'''
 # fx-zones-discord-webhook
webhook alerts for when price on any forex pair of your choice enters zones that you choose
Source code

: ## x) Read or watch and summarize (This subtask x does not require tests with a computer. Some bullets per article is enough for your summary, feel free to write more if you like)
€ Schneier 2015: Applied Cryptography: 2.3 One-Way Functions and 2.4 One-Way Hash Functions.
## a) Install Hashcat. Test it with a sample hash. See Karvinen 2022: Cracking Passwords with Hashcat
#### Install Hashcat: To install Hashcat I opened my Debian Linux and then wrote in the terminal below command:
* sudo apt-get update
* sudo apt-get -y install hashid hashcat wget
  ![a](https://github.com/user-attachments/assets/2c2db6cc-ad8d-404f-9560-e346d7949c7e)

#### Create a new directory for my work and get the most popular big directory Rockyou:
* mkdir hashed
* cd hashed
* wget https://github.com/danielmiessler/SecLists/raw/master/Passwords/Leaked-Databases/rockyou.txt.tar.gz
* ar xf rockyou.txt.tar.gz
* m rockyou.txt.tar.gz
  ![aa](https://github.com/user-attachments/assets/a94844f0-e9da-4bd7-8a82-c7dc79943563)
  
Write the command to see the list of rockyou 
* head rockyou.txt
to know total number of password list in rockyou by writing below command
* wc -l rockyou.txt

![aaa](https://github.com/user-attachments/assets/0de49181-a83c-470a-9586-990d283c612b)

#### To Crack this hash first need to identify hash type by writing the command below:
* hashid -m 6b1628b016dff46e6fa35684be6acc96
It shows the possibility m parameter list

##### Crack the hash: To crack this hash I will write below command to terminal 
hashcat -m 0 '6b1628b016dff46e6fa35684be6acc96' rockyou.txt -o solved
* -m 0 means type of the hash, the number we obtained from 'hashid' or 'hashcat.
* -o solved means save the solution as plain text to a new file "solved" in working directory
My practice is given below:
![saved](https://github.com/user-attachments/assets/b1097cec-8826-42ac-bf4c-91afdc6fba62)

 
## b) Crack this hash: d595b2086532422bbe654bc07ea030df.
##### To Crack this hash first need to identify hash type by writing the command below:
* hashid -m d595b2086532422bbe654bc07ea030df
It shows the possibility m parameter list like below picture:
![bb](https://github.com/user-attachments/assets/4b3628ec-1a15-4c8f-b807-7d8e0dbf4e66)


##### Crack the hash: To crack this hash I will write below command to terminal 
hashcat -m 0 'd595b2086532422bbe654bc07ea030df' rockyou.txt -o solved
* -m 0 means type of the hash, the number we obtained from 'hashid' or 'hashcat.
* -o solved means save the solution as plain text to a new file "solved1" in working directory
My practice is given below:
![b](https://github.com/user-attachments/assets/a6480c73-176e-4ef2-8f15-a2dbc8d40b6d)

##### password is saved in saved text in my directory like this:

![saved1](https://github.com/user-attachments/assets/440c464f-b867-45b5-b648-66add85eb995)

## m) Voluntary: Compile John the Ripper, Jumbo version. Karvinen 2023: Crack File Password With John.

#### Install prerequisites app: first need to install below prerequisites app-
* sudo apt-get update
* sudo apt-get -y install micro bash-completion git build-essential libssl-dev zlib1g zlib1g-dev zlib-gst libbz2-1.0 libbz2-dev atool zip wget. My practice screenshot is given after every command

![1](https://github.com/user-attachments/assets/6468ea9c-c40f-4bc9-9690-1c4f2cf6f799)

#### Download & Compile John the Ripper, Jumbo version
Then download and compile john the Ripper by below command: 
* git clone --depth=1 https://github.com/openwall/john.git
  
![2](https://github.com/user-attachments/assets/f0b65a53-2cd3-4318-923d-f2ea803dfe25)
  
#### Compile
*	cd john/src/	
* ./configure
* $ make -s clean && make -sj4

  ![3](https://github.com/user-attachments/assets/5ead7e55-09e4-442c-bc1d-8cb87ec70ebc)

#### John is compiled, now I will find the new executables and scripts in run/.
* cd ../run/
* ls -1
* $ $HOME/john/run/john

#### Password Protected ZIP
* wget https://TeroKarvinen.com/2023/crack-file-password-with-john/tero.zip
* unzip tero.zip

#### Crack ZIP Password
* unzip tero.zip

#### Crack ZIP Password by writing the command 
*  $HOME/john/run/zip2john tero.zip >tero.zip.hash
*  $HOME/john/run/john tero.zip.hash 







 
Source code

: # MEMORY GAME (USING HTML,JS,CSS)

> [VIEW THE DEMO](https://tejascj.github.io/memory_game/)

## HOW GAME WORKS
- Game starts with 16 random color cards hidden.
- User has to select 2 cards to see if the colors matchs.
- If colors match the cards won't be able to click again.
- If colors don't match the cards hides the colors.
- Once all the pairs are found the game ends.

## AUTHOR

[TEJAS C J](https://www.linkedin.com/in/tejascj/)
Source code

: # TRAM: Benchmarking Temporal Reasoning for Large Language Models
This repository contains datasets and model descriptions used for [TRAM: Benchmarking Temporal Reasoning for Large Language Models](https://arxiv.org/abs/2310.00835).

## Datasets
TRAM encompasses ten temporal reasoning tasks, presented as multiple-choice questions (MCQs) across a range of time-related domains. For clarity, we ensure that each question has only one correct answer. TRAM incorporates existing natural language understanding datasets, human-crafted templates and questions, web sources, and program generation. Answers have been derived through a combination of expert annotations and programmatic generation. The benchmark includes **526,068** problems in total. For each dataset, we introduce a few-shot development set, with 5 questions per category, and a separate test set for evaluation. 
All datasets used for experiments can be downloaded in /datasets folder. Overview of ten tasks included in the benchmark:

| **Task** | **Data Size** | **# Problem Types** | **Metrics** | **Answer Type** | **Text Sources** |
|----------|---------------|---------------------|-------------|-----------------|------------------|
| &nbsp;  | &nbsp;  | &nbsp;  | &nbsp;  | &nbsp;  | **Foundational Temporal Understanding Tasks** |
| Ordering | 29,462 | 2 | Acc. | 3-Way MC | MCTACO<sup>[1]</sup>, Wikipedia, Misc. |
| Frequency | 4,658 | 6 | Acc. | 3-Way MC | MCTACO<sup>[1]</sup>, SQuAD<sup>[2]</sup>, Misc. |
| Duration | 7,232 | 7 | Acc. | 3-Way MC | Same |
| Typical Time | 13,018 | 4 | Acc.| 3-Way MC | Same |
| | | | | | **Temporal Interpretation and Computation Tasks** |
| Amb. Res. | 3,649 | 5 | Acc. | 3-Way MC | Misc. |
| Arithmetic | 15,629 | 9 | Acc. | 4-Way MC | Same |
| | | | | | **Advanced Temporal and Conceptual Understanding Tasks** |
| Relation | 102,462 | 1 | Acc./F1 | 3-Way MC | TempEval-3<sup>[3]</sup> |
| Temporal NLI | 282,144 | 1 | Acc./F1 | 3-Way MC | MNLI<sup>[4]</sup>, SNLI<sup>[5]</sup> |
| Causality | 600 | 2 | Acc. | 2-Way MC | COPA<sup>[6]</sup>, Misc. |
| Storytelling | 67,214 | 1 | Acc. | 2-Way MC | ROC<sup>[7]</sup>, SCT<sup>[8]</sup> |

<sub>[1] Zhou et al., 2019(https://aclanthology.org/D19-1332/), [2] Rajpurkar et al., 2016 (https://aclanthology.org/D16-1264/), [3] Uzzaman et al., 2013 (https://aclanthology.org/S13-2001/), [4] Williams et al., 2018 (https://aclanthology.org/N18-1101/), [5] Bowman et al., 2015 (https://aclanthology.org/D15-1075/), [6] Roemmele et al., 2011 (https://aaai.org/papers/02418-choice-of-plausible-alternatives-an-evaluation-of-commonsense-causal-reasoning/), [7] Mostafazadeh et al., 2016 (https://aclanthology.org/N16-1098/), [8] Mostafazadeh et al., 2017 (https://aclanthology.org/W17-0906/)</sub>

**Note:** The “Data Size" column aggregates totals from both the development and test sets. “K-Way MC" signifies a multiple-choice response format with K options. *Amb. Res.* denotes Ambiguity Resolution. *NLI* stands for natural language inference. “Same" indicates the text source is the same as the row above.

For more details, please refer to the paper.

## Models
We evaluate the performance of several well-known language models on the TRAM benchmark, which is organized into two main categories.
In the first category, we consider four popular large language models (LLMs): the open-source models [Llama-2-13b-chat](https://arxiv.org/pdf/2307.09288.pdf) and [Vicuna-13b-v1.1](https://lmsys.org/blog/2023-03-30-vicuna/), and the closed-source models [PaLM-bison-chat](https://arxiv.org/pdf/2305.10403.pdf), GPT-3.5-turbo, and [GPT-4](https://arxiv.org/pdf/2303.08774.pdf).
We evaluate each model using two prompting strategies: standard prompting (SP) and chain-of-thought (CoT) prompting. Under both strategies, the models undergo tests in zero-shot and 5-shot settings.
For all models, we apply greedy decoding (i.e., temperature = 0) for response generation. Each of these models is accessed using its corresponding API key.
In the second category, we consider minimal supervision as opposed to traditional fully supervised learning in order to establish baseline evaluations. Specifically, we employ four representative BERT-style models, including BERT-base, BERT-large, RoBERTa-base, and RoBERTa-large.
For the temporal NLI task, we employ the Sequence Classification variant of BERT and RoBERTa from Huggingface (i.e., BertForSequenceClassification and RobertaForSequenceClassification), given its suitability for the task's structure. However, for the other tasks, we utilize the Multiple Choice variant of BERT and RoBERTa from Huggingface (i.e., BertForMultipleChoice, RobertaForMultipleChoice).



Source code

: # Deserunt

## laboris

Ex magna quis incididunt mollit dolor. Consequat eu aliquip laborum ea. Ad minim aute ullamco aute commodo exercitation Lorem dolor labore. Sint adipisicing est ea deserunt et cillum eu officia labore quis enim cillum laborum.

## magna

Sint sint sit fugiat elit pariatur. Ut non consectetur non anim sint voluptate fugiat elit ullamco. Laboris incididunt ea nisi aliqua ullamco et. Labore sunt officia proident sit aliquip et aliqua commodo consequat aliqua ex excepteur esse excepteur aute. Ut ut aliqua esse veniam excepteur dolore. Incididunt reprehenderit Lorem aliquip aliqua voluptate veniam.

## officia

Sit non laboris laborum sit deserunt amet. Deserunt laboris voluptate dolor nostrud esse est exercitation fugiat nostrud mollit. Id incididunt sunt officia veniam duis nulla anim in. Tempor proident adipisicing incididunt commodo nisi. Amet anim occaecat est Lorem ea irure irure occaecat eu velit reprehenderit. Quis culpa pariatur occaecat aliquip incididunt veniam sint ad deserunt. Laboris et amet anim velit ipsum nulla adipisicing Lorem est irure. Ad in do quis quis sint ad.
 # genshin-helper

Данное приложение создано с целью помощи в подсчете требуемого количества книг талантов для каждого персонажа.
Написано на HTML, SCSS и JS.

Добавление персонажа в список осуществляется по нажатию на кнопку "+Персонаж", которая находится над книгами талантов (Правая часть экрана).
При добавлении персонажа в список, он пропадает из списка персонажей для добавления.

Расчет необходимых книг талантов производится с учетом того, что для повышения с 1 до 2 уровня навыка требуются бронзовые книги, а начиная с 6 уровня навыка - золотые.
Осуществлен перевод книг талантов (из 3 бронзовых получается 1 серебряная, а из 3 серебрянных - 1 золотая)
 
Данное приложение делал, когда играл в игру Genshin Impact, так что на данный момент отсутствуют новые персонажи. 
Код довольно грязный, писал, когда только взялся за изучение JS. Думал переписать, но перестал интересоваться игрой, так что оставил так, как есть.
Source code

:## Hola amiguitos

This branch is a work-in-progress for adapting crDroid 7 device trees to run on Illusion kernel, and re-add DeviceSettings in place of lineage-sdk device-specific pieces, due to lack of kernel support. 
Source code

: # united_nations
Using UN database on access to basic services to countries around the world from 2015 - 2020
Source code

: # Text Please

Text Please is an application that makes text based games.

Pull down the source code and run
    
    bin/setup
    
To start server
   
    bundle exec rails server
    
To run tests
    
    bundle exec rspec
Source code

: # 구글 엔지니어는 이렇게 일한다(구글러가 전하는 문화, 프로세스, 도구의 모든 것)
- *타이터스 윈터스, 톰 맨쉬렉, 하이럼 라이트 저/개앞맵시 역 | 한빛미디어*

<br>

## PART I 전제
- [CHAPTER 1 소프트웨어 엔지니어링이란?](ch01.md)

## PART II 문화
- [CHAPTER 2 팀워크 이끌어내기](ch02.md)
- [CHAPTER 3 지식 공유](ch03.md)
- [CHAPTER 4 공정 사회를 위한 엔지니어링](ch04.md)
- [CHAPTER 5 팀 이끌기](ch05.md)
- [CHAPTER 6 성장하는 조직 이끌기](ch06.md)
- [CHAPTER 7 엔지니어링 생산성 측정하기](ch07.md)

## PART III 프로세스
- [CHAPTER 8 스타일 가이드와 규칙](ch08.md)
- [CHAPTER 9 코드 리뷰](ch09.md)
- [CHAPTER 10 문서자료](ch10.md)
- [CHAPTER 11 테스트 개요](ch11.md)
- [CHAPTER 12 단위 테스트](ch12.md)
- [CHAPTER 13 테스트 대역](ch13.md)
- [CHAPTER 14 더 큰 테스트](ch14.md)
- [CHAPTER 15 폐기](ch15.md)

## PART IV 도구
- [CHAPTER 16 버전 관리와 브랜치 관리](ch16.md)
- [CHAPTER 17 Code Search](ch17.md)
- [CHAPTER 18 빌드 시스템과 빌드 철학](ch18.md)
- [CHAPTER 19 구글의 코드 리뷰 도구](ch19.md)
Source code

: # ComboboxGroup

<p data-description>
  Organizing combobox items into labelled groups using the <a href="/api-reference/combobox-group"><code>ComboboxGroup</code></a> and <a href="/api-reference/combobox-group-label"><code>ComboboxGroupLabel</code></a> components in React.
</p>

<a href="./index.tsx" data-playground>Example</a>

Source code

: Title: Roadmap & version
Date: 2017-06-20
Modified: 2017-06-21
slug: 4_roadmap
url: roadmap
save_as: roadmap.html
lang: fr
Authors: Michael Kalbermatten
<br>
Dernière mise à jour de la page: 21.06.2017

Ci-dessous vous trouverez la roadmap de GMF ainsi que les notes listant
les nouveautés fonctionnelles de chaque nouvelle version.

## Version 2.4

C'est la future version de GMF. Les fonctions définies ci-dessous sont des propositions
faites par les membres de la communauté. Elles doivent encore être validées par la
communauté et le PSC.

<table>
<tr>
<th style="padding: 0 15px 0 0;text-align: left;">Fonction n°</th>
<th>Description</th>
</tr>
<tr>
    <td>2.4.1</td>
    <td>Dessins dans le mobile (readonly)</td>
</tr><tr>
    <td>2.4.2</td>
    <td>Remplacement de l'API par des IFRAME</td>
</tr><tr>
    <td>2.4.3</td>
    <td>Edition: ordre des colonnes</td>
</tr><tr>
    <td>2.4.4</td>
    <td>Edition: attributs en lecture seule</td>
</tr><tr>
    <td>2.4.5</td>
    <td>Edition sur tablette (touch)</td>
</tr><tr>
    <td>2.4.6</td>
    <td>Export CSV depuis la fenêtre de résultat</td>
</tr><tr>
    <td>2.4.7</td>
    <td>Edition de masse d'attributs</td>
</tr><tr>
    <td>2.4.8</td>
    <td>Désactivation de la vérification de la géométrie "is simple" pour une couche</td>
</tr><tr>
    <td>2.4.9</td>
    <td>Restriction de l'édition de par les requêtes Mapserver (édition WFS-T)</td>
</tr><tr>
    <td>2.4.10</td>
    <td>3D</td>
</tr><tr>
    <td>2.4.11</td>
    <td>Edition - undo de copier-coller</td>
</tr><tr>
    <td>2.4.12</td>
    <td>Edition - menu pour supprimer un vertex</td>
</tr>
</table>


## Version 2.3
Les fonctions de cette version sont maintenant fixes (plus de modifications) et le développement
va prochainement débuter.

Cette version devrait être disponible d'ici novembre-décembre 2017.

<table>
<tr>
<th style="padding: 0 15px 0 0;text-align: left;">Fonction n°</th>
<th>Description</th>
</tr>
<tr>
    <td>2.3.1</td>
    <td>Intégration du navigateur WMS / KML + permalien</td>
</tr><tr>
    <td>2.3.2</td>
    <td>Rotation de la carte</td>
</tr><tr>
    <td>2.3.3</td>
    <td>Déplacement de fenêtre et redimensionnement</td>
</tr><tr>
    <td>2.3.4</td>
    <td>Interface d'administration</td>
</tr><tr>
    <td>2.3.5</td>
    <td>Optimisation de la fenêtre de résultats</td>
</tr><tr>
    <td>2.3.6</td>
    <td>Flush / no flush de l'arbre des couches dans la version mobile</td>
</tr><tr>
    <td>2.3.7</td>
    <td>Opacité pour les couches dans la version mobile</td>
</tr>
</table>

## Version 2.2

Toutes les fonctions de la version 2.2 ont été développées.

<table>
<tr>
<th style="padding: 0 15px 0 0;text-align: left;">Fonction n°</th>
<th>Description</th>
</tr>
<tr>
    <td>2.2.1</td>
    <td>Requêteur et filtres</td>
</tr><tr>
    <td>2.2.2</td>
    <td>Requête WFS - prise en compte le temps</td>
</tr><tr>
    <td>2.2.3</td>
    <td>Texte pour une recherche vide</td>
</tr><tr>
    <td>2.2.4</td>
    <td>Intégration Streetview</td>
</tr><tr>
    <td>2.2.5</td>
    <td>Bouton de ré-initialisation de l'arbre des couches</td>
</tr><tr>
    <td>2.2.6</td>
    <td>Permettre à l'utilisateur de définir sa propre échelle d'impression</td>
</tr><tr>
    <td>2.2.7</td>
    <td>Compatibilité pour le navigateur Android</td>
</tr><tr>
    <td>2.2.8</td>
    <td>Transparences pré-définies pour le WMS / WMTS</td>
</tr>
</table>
'''
Exactly as written, please reproduce the lines from the first line of the data to the line containing "It shows the possibility m parameter list like", inclusive, and nothing else.

 # fx-zones-discord-webhook
webhook alerts for when price on any forex pair of your choice enters zones that you choose
Source code

: ## x) Read or watch and summarize (This subtask x does not require tests with a computer. Some bullets per article is enough for your summary, feel free to write more if you like)
€ Schneier 2015: Applied Cryptography: 2.3 One-Way Functions and 2.4 One-Way Hash Functions.
## a) Install Hashcat. Test it with a sample hash. See Karvinen 2022: Cracking Passwords with Hashcat
#### Install Hashcat: To install Hashcat I opened my Debian Linux and then wrote in the terminal below command:
* sudo apt-get update
* sudo apt-get -y install hashid hashcat wget
  ![a](https://github.com/user-attachments/assets/2c2db6cc-ad8d-404f-9560-e346d7949c7e)

#### Create a new directory for my work and get the most popular big directory Rockyou:
* mkdir hashed
* cd hashed
* wget https://github.com/danielmiessler/SecLists/raw/master/Passwords/Leaked-Databases/rockyou.txt.tar.gz
* ar xf rockyou.txt.tar.gz
* m rockyou.txt.tar.gz
  ![aa](https://github.com/user-attachments/assets/a94844f0-e9da-4bd7-8a82-c7dc79943563)
  
Write the command to see the list of rockyou 
* head rockyou.txt
to know total number of password list in rockyou by writing below command
* wc -l rockyou.txt

![aaa](https://github.com/user-attachments/assets/0de49181-a83c-470a-9586-990d283c612b)

#### To Crack this hash first need to identify hash type by writing the command below:
* hashid -m 6b1628b016dff46e6fa35684be6acc96
It shows the possibility m parameter list

##### Crack the hash: To crack this hash I will write below command to terminal 
hashcat -m 0 '6b1628b016dff46e6fa35684be6acc96' rockyou.txt -o solved
* -m 0 means type of the hash, the number we obtained from 'hashid' or 'hashcat.
* -o solved means save the solution as plain text to a new file "solved" in working directory
My practice is given below:
![saved](https://github.com/user-attachments/assets/b1097cec-8826-42ac-bf4c-91afdc6fba62)

 
## b) Crack this hash: d595b2086532422bbe654bc07ea030df.
##### To Crack this hash first need to identify hash type by writing the command below:
* hashid -m d595b2086532422bbe654bc07ea030df
It shows the possibility m parameter list like below picture:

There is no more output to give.